Brainstorming and combing publications of the libertarian right are both useful methods for developing ideas about creating alternative communications. Networks using advanced electronics, associations of nomadic individuals and, when necessary, cyphers and codes, are among these alternatives.
Periodicals and books pertaining to libertarian right applications of principle can usually be found among individuals on the fringes of the Libertarian Party, since even many politically active libertarian capitalists are also interested in direct free market action outside the system.
By scrutinizing advertisements in libertarian publications for yet other printed material and products and by corresponding and personally visiting libertarian technicians and entrepreneurs, you will quickly find much that will contribute to creating and participating in liberated systems of communication.

Change Number Four:
Liberated Trade
Free contracting for the exchange of labor for goods and services, barter and monetary (accounting) systems free from inflation and usury - parallel market places are the modes of Liberated Trade. Libertarians call them agoric systems of production and exchange.
Both the Whole Earth movement and the libertarians you meet for creating parallel communications will be able to show you how to comprehend this activity and make it, or let it, work for you.
Having previously mastered the first three changes you will find it easy to now become an essentially free person or family or tribe. For by this time you will know where to acquire further data for participating in Liberated Trade.

Change Number Five:
Objective Freedom
"Now that you have your freedom, how will you hide it from robbers?"
Political governments, organized crime syndicates and intelligence community bureaucracies known popularly as conspiracies, are the only threats to your liberty at this point. You don't necessary have to overthrow them to be free of them. That would, besides, be like cutting the heads off a Hydra.
What they all possess in common is the blunt recognition that, as Chairman Mao said, political power grows out of the barrel of a gun. Governments are generally devoted to public relations for the purpose of obscuring that fact. Mafia dons have traditionally been more honest about their line of work, but they are getting smarter.
Self-defense skills, defensive weaponry and technology, authoritarian psychology and, if you are fanatical, emergency suicide techniques can all be studied for the purpose of coping with violent enslavers.

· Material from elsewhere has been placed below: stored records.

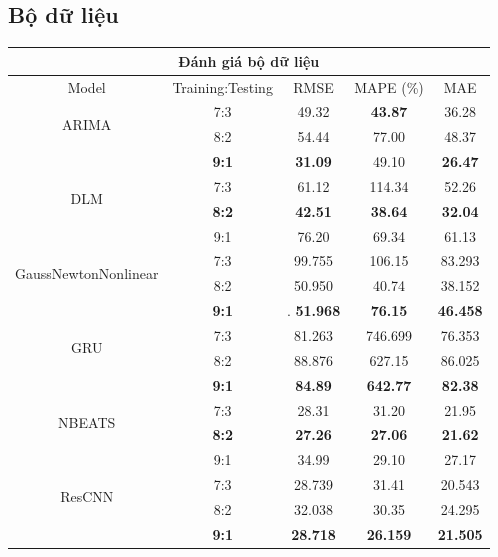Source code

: \documentclass[conference]{IEEEtran}
\begin{document}
\subsection{Bộ dữ liệu}
\begin{table}[H]
    \centering
    \begin{tabular}{|c|c|c|c|c|}
        \hline
        \multicolumn{5}{|c|}{\textbf{Đánh giá bộ dữ liệu}}                                            \\
        \hline
        \centering Model                      & Training:Testing & RMSE    & MAPE (\%)      & MAE     \\
        \hline
        \multirow{2}{*}{ARIMA}                & 7:3              & 49.32   & \textbf{43.87} & 36.28   \\ & 8:2 & 54.44 & 77.00 & 48.37 \\ & \textbf{9:1} & \textbf{31.09} & 49.10 & \textbf{26.47} \\
        \hline
        \multirow{2}{*}{DLM}                  & 7:3              & 61.12   & 114.34         & 52.26   \\ & \textbf{8:2} & \textbf{42.51} & \textbf{38.64} & \textbf{32.04} \\ & 9:1 & 76.20 &  69.34 & 61.13\\
        \hline
        \multirow{2}{*}{GaussNewtonNonlinear} & 7:3              & 99.755  & 106.15         & 83.293  \\ &  8:2 & 50.950 & 40.74 & 38.152  \\ & \textbf{9:1} &. \textbf{51.968} & \textbf{76.15} & \textbf{46.458}\\
        \hline
        \multirow{2}{*}{GRU}                  & 7:3              & 81.263  & 746.699        & 76.353  \\ & 8:2 & 88.876 & 627.15 & 86.025 \\ & \textbf{9:1} & \textbf{84.89} & \textbf{642.77} & \textbf{82.38}\\
        \hline
        \multirow{2}{*}{NBEATS}               & 7:3              & 28.31   & 31.20          & 21.95   \\ & \textbf{8:2} & \textbf{27.26} & \textbf{27.06} & \textbf{21.62} \\ &  9:1 & 34.99 & 29.10 & 27.17\\
        \hline
        \multirow{2}{*}{ResCNN}               & 7:3              & 28.739  & 31.41          & 20.543  \\ & 8:2 & 32.038	& 30.35 & 24.295\\ & \textbf{9:1} & \textbf{28.718} & \textbf{26.159} & \textbf{21.505}\\

\end{tabular}
\end{table}
\end{document}
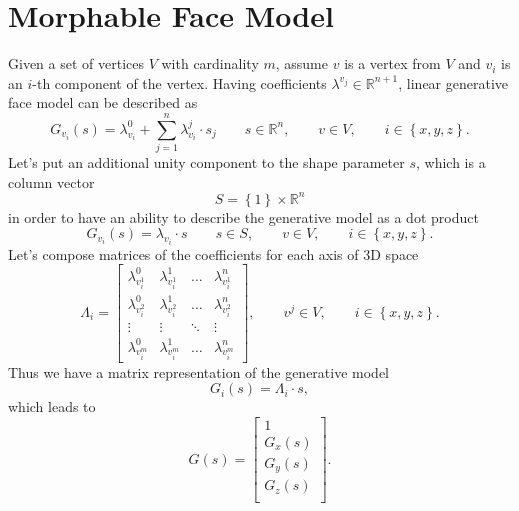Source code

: \section{Morphable Face Model}

Given a set of vertices $V$ with cardinality $m$,
assume $v$ is a vertex from $V$
and $v_i$ is an $i$-th component of the vertex.
Having coefficients $\lambda^{v_j} \in \mathbb{R}^{n + 1}$,
linear generative face model can be described as
\begin{equation*}
  G_{v_i}\left( s \right)
  = \lambda^0_{v_i} + \sum_{j = 1}^{n} \lambda^j_{v_i} \cdot s_j
  \qquad s \in \mathbb{R}^n,
  \qquad v \in V,
  \qquad i \in \left\{ x, y, z \right\}.
\end{equation*}
Let's put an additional unity component to the shape parameter $s$,
which is a column vector
\begin{equation*}
  S = \left\{ 1 \right\} \times \mathbb{R}^n
\end{equation*}
in order to have an ability to describe
the generative model as a dot product
\begin{equation*}
  G_{v_i}\left( s \right)
  = \lambda_{v_i} \cdot s
  \qquad s \in S,
  \qquad v \in V,
  \qquad i \in \left\{ x, y, z \right\}.
\end{equation*}
Let's compose matrices of the coefficients for each axis of 3D space
\begin{equation*}
  \Lambda_i = \begin{bmatrix}
    \lambda^0_{v_i^1} & \lambda^1_{v_i^1} & \dots  & \lambda^n_{v_i^1} \\
    \lambda^0_{v_i^2} & \lambda^1_{v_i^2} & \dots  & \lambda^n_{v_i^2} \\
    \vdots            & \vdots            & \ddots & \vdots            \\
    \lambda^0_{v_i^m} & \lambda^1_{v_i^m} & \dots  & \lambda^n_{v_i^m}
  \end{bmatrix},
  \qquad v^j \in V,
  \qquad i \in \left\{ x, y, z \right\}.
\end{equation*}
Thus we have a matrix representation of the generative model
\begin{equation*}
  G_i\left( s \right) = \Lambda_i \cdot s,
\end{equation*}
which leads to
\begin{equation*}
  G\left( s \right)
  = \begin{bmatrix}
        1 \\
        G_x\left( s \right) \\
        G_y\left( s \right) \\
        G_z\left( s \right) \\
    \end{bmatrix}.
\end{equation*}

If you let it be known that you are prepared to kill yourself rather than submit to coercive authority - and have the means at hand, such as a poison pill in a locket around your neck - you may find that many an authoritarian will decide harassing you would cause too many problems.

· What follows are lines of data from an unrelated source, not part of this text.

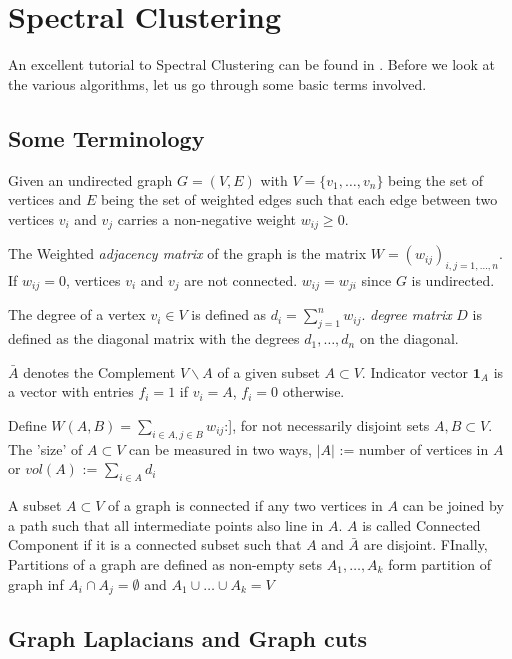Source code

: \documentclass[10pt,a4paper, nocenter]{report}
\begin{document}
    \chapter{Spectral Clustering}
    An excellent tutorial to Spectral Clustering can be found in \cite{Luxburg2007}. Before we look at the various algorithms, let us go through some basic terms involved.

    \section{Some Terminology}

        Given an undirected graph $G=(V,E)$ with $V=\{v_{1},\dots,v_{n}\}$ being the set of vertices and $E$ being the set of weighted edges such that each edge between two vertices $v_{i}$ and $v_{j}$ carries a non-negative weight $w_{ij} \ge 0$.

        The Weighted \textit{adjacency matrix} of the graph is the matrix $W=(w_{ij})_{i,j=1,\dots,n}$. If $w_{ij}=0$, vertices $v_{i}$ and $v_{j}$ are not connected. $w_{ij}=w_{ji}$ since $G$ is undirected. 

        The degree of a vertex $v_{i}\in V$ is defined as $ d_{i} = \sum_{j=1}^{n}w_{ij}$. \textit{degree matrix} $D$ is defined as the diagonal matrix with the degrees $d_{1} ,\dots, d_{n}$ on the diagonal. 

        $\bar{A}$ denotes the Complement $V \backslash A$  of a given subset $A \subset V$. Indicator vector $\mathbf{1}_{A}$ is a vector with entries $f_{i} = 1$ if $v_{i}=A$, $f_{i}=0$ otherwise.

        Define $W(A,B) = \sum_{i\in A, j\in B}w_{ij}$:], for not necessarily disjoint sets $A, B \subset V$.
        The 'size' of $A \subset V$ can be measured in two ways, $\lvert A \rvert$ := number of vertices in $A$ or $vol(A)$ := $\sum_{i\in A}d_{i}$

        A subset $A \subset V$ of a graph is connected if any two vertices in $A$ can be joined by a path such that all intermediate points also line in $A$. $A$ is called Connected Component if it is a connected subset such that $A$ and $\bar{A}$ are disjoint. FInally, Partitions of a graph are defined as non-empty sets $A_{1},\dots,A_{k}$ form partition of graph inf $A_{i} \cap A_{j} = \emptyset$ and $A_{1}\cup \dots \cup A_{k} = V$

    \section{Graph Laplacians and Graph cuts}
\end{document}
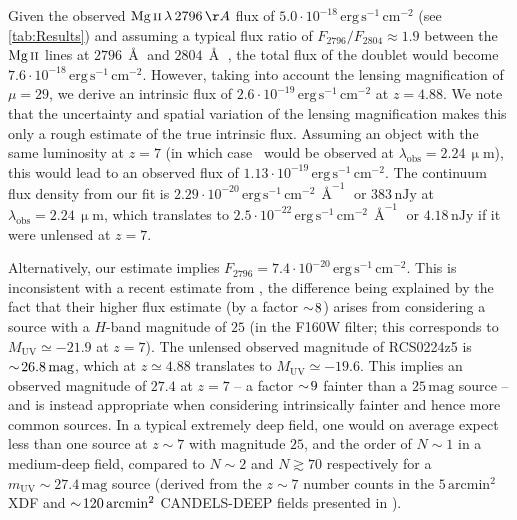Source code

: Given the observed $\MgII \, \lambda \, 2796 \, \Angstrom$ flux of $5.0 \cdot 10^{-18} \, \mathrm{erg \, s^{-1} \, cm^{-2}}$ (see \cref{tab:Results}) and assuming a typical flux ratio of $F_{2796}/F_{2804} \approx 1.9$ between the $\MgII$ lines at $2796 \, \Angstrom$ and $2804 \, \Angstrom$ \citep[e.g.][]{2018ApJ...855...96H}, the total flux of the doublet would become $7.6 \cdot 10^{-18} \, \mathrm{erg \, s^{-1} \, cm^{-2}}$. However, taking into account the lensing magnification of $\mu = 29$, we derive an intrinsic flux of $2.6 \cdot 10^{-19} \, \mathrm{erg \, s^{-1} \, cm^{-2}}$ at $z=4.88$. We note that the uncertainty and spatial variation of the lensing magnification makes this only a rough estimate of the true intrinsic flux. Assuming an object with the same luminosity at $z = 7$ (in which case \MgII\ would be observed at $\lambda_\text{obs} = 2.24 \, \mathrm{\upmu m}$), this would lead to an observed flux of $1.13 \cdot 10^{-19} \, \mathrm{erg \, s^{-1} \, cm^{-2}}$. The continuum flux density from our fit is $2.29 \cdot 10^{-20} \, \mathrm{erg \, s^{-1} \, cm^{-2} \, \Angstrom^{-1}}$ or $383 \, \mathrm{nJy}$ at $\lambda_\text{obs} = 2.24 \, \mathrm{\upmu m}$, which translates to $2.5 \cdot 10^{-22} \, \mathrm{erg \, s^{-1} \, cm^{-2} \, \Angstrom^{-1}}$ or $4.18 \, \mathrm{nJy}$ if it were unlensed at $z=7$.

Alternatively, our estimate implies $F_{2796} = 7.4 \cdot 10^{-20} \, \mathrm{erg \, s^{-1} \, cm^{-2}}$. This is inconsistent with a recent estimate from \citet{2020MNRAS.498.2554C}, the difference being explained by the fact that their higher flux estimate (by a factor $\sim \! 8$) arises from considering a source with a $H$-band magnitude of $25$ (in the F160W filter; this corresponds to $M_\mathrm{UV} \simeq -21.9$ at $z=7$). The unlensed observed magnitude of RCS0224z5 is $\sim \! 26.8 \, \mathrm{mag}$, which at $z \simeq 4.88$ translates to $M_\mathrm{UV} \simeq -19.6$. This implies an observed magnitude of $27.4$ at $z=7$ -- a factor $\sim \! 9$ fainter than a $25 \, \mathrm{mag}$ source -- and is instead appropriate when considering intrinsically fainter and hence more common sources. In a typical extremely deep field, one would on average expect less than one source at $z \sim 7$ with magnitude $25$, and the order of $N \sim 1$ in a medium-deep field, compared to $N \sim 2$ and $N \gtrsim 70$ respectively for a $m_\text{UV} \sim 27.4 \, \mathrm{mag}$ source (derived from the $z \sim 7$ number counts in the $5 \, \mathrm{arcmin^2}$ XDF and $\sim \! 120 \, \mathrm{arcmin^2}$ CANDELS-DEEP fields presented in \citealt{2015ApJ...803...34B}).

Judo, karate and other Oriental methods of arguing by hand are additionally valuable as Zenarchist disciplines. Non-lethal weapons such as gas guns are useful for people who would rather attain instant security in this area. Other defensive weaponry can include alarm systems for protecting personal property and communication arrangements for identifying potential oppressors. One application of authoritarian psychology is to make an appointment with a harassing bureaucrat at 4:30 Friday afternoon and then borrow the neighbor's kids and dogs and bring them along.

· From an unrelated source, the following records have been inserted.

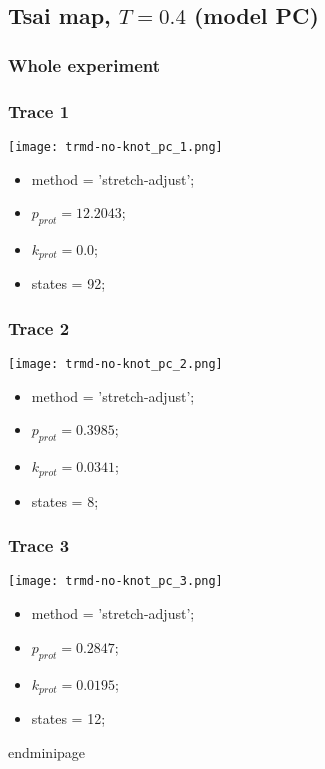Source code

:\begin{minipage}[c]{0.45\textwidth}
\subsection{Tsai map, $T=0.4$ (model PC)}
\subsubsection{Whole experiment}

\subsubsection{Trace 1}
\begin{minipage}[c]{0.7\textwidth}
    \texttt{[image: trmd-no-knot\_pc\_1.png]}
\end{minipage}
\hfill
\begin{minipage}[c]{0.45\textwidth}
    \begin{itemize}
        \item method = 'stretch-adjust';
        \item $p_{prot}=12.2043$;
        \item $k_{prot}=0.0$;
        \item states = 92;
    \end{itemize}
\end{minipage}

\subsubsection{Trace 2}
\begin{minipage}[c]{0.7\textwidth}
    \texttt{[image: trmd-no-knot\_pc\_2.png]}
\end{minipage}
\hfill
\begin{minipage}[c]{0.45\textwidth}
    \begin{itemize}
        \item method = 'stretch-adjust';
        \item $p_{prot}=0.3985$;
        \item $k_{prot}=0.0341$;
        \item states = 8;
    \end{itemize}
\end{minipage}

\subsubsection{Trace 3}
\begin{minipage}[c]{0.7\textwidth}
    \texttt{[image: trmd-no-knot\_pc\_3.png]}
\end{minipage}
\hfill
\begin{minipage}[c]{0.45\textwidth}
    \begin{itemize}
        \item method = 'stretch-adjust';
        \item $p_{prot}=0.2847$;
        \item $k_{prot}=0.0195$;
        \item states = 12;
    \end{itemize}
end{minipage}


\end{minipage}
\end{minipage}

These are just a few examples of the many methods of dealing with the ultimate source of political authority - the armed agent, as cop or squad of soldiers or hit man.
Since the eye is superior protection to the sword, evolution equips all animals with sensory organs - only a few with fangs or claws or horns, etc. It behooves you to devote the most attention to whatever will expand your awareness, including fancy alarm systems.
Or use them to enlighten your oppressor.
Doctor George Boardman, a libertarian who believed in living without the dubious protection of government, once suggested what I would call a Zenarchist burglar alarm. A nocturnal intruder triggers a mechanism to flood the area with blinding light and activate an amplified recording that says: "How about a little light? Thief."